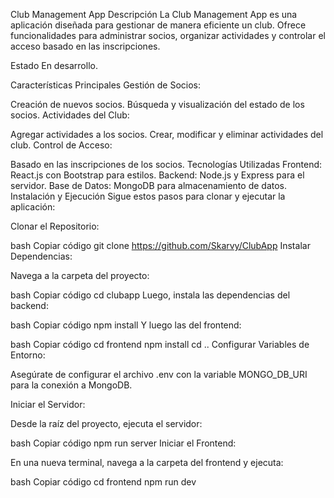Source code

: Club Management App
Descripción
La Club Management App es una aplicación diseñada para gestionar de manera eficiente un club. Ofrece funcionalidades para administrar socios, organizar actividades y controlar el acceso basado en las inscripciones.

Estado
En desarrollo.

Características Principales
Gestión de Socios:

Creación de nuevos socios.
Búsqueda y visualización del estado de los socios.
Actividades del Club:

Agregar actividades a los socios.
Crear, modificar y eliminar actividades del club.
Control de Acceso:

Basado en las inscripciones de los socios.
Tecnologías Utilizadas
Frontend: React.js con Bootstrap para estilos.
Backend: Node.js y Express para el servidor.
Base de Datos: MongoDB para almacenamiento de datos.
Instalación y Ejecución
Sigue estos pasos para clonar y ejecutar la aplicación:

Clonar el Repositorio:

bash
Copiar código
git clone https://github.com/Skarvy/ClubApp
Instalar Dependencias:

Navega a la carpeta del proyecto:

bash
Copiar código
cd clubapp
Luego, instala las dependencias del backend:

bash
Copiar código
npm install
Y luego las del frontend:

bash
Copiar código
cd frontend
npm install
cd ..
Configurar Variables de Entorno:

Asegúrate de configurar el archivo .env con la variable MONGO_DB_URI para la conexión a MongoDB.

Iniciar el Servidor:

Desde la raíz del proyecto, ejecuta el servidor:

bash
Copiar código
npm run server
Iniciar el Frontend:

En una nueva terminal, navega a la carpeta del frontend y ejecuta:

bash
Copiar código
cd frontend
npm run dev
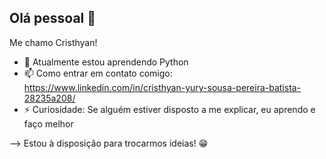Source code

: ## Olá pessoal 👋

Me chamo Cristhyan!


- 🌱 Atualmente estou aprendendo Python
- 📫 Como entrar em contato comigo: https://www.linkedin.com/in/cristhyan-yury-sousa-pereira-batista-28235a208/ 
- ⚡ Curiosidade: Se alguém estiver disposto a me explicar, eu aprendo e faço melhor

--> Estou à disposição para trocarmos ideias! 😁
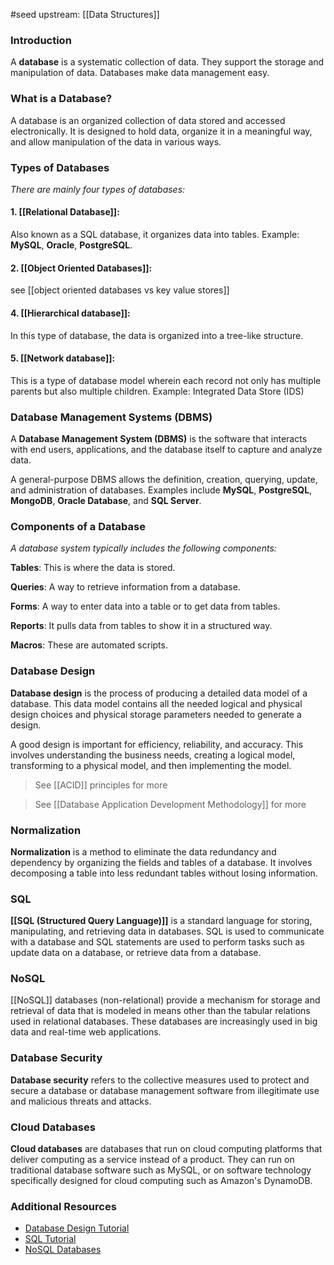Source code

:#seed 
upstream: [[Data Structures]]

### Introduction 

A **database** is a systematic collection of data. They support the storage and manipulation of data. Databases make data management easy.

### What is a Database? <a name="what-is-database"></a>

A database is an organized collection of data stored and accessed electronically. It is designed to hold data, organize it in a meaningful way, and allow manipulation of the data in various ways.

### Types of Databases <a name="types-of-databases"></a>

*There are mainly four types of databases:*

#### 1. **[[Relational Database]]**: 

Also known as a SQL database, it organizes data into tables. Example: **MySQL**, **Oracle**, **PostgreSQL**.

#### 2. **[[Object Oriented Databases]]**: 

see [[object oriented databases vs key value stores]]

#### 4. **[[Hierarchical database]]**: 
In this type of database, the data is organized into a tree-like structure.

#### 5. **[[Network database]]**: 
This is a type of database model wherein each record not only has multiple parents but also multiple children. Example: Integrated Data Store (IDS)

### Database Management Systems (DBMS) <a name="dbms"></a>

A **Database Management System (DBMS)** is the software that interacts with end users, applications, and the database itself to capture and analyze data. 

A general-purpose DBMS allows the definition, creation, querying, update, and administration of databases. Examples include **MySQL**, **PostgreSQL**, **MongoDB**, **Oracle Database**, and **SQL Server**.

### Components of a Database <a name="components-of-database"></a>

*A database system typically includes the following components:*

**Tables**: 
This is where the data is stored.

**Queries**: 
A way to retrieve information from a database.

**Forms**: 
A way to enter data into a table or to get data from tables.

**Reports**: 
It pulls data from tables to show it in a structured way.

**Macros**: 
These are automated scripts.

### Database Design 

**Database design** is the process of producing a detailed data model of a database. This data model contains all the needed logical and physical design choices and physical storage parameters needed to generate a design.

A good design is important for efficiency, reliability, and accuracy. This involves understanding the business needs, creating a logical model, transforming to a physical model, and then implementing the model. 

>See [[ACID]] principles for more

>See [[Database Application Development Methodology]] for more
### Normalization <a name="normalization"></a>

**Normalization** is a method to eliminate the data redundancy and dependency by organizing the fields and tables of a database. It involves decomposing a table into less redundant tables without losing information.

### SQL <a name="sql"></a>

**[[SQL (Structured Query Language)]]** is a standard language for storing, manipulating, and retrieving data in databases. SQL is used to communicate with a database and SQL statements are used to perform tasks such as update data on a database, or retrieve data from a database.

### NoSQL <a name="nosql"></a>

[[NoSQL]] databases (non-relational) provide a mechanism for storage and retrieval of data that is modeled in means other than the tabular relations used in relational databases. These databases are increasingly used in big data and real-time web applications.

### Database Security <a name="database-security"></a>

**Database security** refers to the collective measures used to protect and secure a database or database management software from illegitimate use and malicious threats and attacks.

### Cloud Databases <a name="cloud-databases"></a>

**Cloud databases** are databases that run on cloud computing platforms that deliver computing as a service instead of a product. They can run on traditional database software such as MySQL, or on software technology specifically designed for cloud computing such as Amazon's DynamoDB.

### Additional Resources <a name="additional-resources"></a>

- [Database Design Tutorial](https://www.tutorialspoint.com/dbms/dbms_tutorial.htm)
- [SQL Tutorial](https://www.w3schools.com/sql/)
- [NoSQL Databases](https://www.tutorialspoint.com/nosql/index.htm)
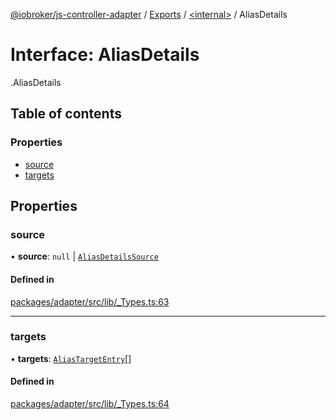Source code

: [@iobroker/js-controller-adapter](../README.md) / [Exports](../modules.md) / [<internal\>](../modules/internal_.md) / AliasDetails

# Interface: AliasDetails

[<internal>](../modules/internal_.md).AliasDetails

## Table of contents

### Properties

- [source](internal_.AliasDetails.md#source)
- [targets](internal_.AliasDetails.md#targets)

## Properties

### source

• **source**: ``null`` \| [`AliasDetailsSource`](internal_.AliasDetailsSource.md)

#### Defined in

[packages/adapter/src/lib/_Types.ts:63](https://github.com/ioBroker/ioBroker.js-controller/blob/c03ca562/packages/adapter/src/lib/_Types.ts#L63)

___

### targets

• **targets**: [`AliasTargetEntry`](internal_.AliasTargetEntry.md)[]

#### Defined in

[packages/adapter/src/lib/_Types.ts:64](https://github.com/ioBroker/ioBroker.js-controller/blob/c03ca562/packages/adapter/src/lib/_Types.ts#L64)
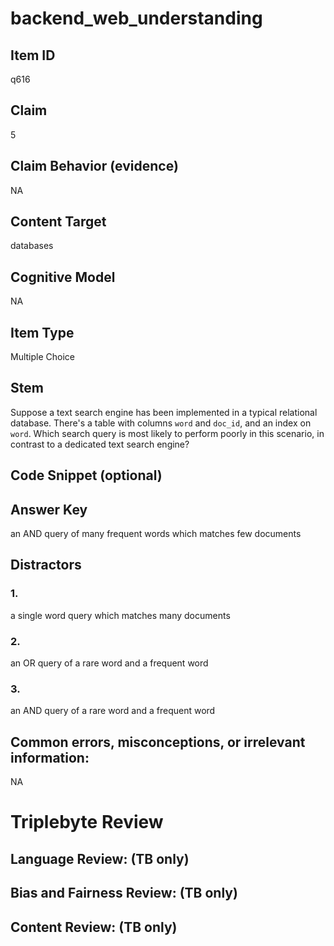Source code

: # backend_web_understanding

## Item ID
q616

## Claim
5

## Claim Behavior (evidence)
NA

## Content Target
databases

## Cognitive Model
NA

## Item Type
Multiple Choice

## Stem
Suppose a text search engine has been implemented in a typical relational database.  There's a table with columns `word` and `doc_id`, and an index on `word`.  Which search query is most likely to perform poorly in this scenario, in contrast to a dedicated text search engine?

## Code Snippet (optional)


## Answer Key
an AND query of many frequent words which matches few documents

## Distractors

### 1.
a single word query which matches many documents

### 2.
an OR query of a rare word and a frequent word

### 3.
an AND query of a rare word and a frequent word

## Common errors, misconceptions, or irrelevant information:
NA

# Triplebyte Review


## Language Review: (TB only)


## Bias and Fairness Review: (TB only)


## Content Review: (TB only)

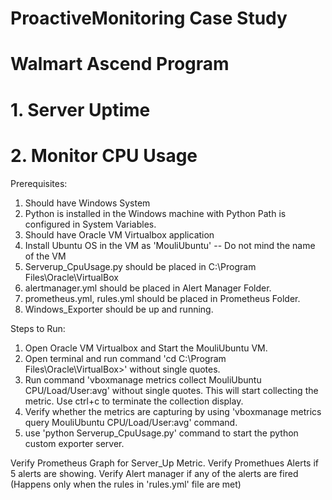 # ProactiveMonitoring Case Study
# Walmart Ascend Program
# 1. Server Uptime
# 2. Monitor CPU Usage

Prerequisites:
1. Should have Windows System
2. Python is installed in the Windows machine with Python Path is configured in System Variables.
3. Should have Oracle VM Virtualbox application
4. Install Ubuntu OS in the VM as 'MouliUbuntu' -- Do not mind the name of the VM
5. Serverup_CpuUsage.py should be placed in C:\Program Files\Oracle\VirtualBox
6. alertmanager.yml should be placed in Alert Manager Folder.
7. prometheus.yml, rules.yml should be placed in Prometheus Folder.
8. Windows_Exporter should be up and running.

Steps to Run:
1. Open Oracle VM Virtualbox and Start the MouliUbuntu VM.
2. Open terminal and run command 'cd C:\Program Files\Oracle\VirtualBox>' without single quotes.
3. Run command 'vboxmanage metrics collect MouliUbuntu CPU/Load/User:avg' without single quotes. This will start collecting the metric. Use ctrl+c to terminate the collection display.
4. Verify whether the metrics are capturing by using 'vboxmanage metrics query MouliUbuntu CPU/Load/User:avg' command.
5. use 'python Serverup_CpuUsage.py' command to start the python custom exporter server.

Verify Prometheus Graph for Server_Up Metric.
Verify Promethues Alerts if 5 alerts are showing.
Verify Alert manager if any of the alerts are fired (Happens only when the rules in 'rules.yml' file are met)
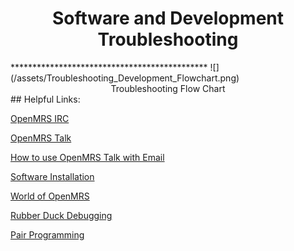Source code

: <center><h1>Software and Development Troubleshooting</h1></center>
*********************************************
![](/assets/Troubleshooting_Development_Flowchart.png)
<center>Troubleshooting Flow Chart</center>
## Helpful Links:

[OpenMRS IRC](https://wiki.openmrs.org/display/IRC/Home)

[OpenMRS Talk](https://talk.openmrs.org)

[How to use OpenMRS Talk with Email](https://talk.openmrs.org/t/openmrs-talk-email-discussion-groups/1165)

[Software Installation](https://wiki.openmrs.org/display/docs/Step%20by%20Step%20Installation%20for%20Developers)

[World of OpenMRS](https://openmrs.org/join-the-community/)

[Rubber Duck Debugging](https://en.wikipedia.org/wiki/Rubber_duck_debugging)

[Pair Programming](https://wiki.openmrs.org/display/docs/Pair+Programming)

## Instructions for the task:
What is needed is an exact copy of the lines above, from the one containing "# 1. Server Uptime" through the one containing "2. Open terminal", with nothing added.

## Result of this task:
# 1. Server Uptime
# 2. Monitor CPU Usage

Prerequisites:
1. Should have Windows System
2. Python is installed in the Windows machine with Python Path is configured in System Variables.
3. Should have Oracle VM Virtualbox application
4. Install Ubuntu OS in the VM as 'MouliUbuntu' -- Do not mind the name of the VM
5. Serverup_CpuUsage.py should be placed in C:\Program Files\Oracle\VirtualBox
6. alertmanager.yml should be placed in Alert Manager Folder.
7. prometheus.yml, rules.yml should be placed in Prometheus Folder.
8. Windows_Exporter should be up and running.

Steps to Run:
1. Open Oracle VM Virtualbox and Start the MouliUbuntu VM.
2. Open terminal and run command 'cd C:\Program Files\Oracle\VirtualBox>' without single quotes.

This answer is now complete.